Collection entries
******

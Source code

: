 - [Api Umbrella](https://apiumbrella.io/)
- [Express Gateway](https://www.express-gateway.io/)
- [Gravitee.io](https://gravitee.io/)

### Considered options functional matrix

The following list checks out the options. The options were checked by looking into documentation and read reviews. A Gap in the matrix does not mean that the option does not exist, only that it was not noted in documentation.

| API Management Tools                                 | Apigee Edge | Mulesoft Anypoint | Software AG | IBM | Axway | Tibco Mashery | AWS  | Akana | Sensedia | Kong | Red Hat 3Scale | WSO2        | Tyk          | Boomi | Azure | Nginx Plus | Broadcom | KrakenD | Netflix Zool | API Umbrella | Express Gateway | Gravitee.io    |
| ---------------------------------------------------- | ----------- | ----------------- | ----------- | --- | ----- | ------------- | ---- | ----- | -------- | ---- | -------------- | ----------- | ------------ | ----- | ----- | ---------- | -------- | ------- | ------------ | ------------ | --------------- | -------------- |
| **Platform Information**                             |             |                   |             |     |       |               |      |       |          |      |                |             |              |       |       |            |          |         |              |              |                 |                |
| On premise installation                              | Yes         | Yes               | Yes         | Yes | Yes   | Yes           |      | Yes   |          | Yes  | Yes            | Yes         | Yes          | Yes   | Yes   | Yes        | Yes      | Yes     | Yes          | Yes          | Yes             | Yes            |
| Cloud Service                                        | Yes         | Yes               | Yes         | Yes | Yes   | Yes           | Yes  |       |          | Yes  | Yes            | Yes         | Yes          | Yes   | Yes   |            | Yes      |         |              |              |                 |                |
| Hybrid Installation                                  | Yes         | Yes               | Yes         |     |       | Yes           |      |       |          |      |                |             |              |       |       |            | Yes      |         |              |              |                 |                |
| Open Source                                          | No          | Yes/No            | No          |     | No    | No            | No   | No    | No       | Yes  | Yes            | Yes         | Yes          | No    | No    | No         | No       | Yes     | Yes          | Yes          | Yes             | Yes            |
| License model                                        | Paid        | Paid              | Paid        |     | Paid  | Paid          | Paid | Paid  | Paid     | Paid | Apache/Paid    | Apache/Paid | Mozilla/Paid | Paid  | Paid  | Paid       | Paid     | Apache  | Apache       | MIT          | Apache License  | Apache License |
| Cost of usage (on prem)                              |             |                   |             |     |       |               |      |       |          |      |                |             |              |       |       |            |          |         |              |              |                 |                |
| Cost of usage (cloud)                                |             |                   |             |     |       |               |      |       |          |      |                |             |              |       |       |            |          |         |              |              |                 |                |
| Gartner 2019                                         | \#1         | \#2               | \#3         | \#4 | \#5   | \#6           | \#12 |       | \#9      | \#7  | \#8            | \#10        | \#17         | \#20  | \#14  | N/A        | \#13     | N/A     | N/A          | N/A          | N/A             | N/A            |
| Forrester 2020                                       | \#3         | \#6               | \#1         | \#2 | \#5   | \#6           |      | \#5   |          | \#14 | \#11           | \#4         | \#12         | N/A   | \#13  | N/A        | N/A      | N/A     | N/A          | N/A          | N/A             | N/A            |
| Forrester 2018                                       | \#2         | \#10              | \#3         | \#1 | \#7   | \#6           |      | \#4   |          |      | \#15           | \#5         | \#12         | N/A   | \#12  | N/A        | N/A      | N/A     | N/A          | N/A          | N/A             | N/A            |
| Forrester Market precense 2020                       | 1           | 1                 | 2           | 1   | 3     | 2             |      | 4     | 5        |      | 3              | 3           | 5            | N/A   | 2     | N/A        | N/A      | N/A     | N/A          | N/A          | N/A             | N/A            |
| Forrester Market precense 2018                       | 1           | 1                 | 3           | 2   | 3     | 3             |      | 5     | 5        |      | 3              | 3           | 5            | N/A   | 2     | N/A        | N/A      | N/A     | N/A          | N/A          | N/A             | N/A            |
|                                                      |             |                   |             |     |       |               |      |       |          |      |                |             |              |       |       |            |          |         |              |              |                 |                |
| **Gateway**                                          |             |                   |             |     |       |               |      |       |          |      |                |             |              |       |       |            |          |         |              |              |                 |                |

******

• WORK REQUEST
In the records above, locate every line with the string "options" and copy it.

• RESULT FOR THIS TASK
### Considered options functional matrix
The following list checks out the options. The options were checked by looking into documentation and read reviews. A Gap in the matrix does not mean that the option does not exist, only that it was not noted in documentation.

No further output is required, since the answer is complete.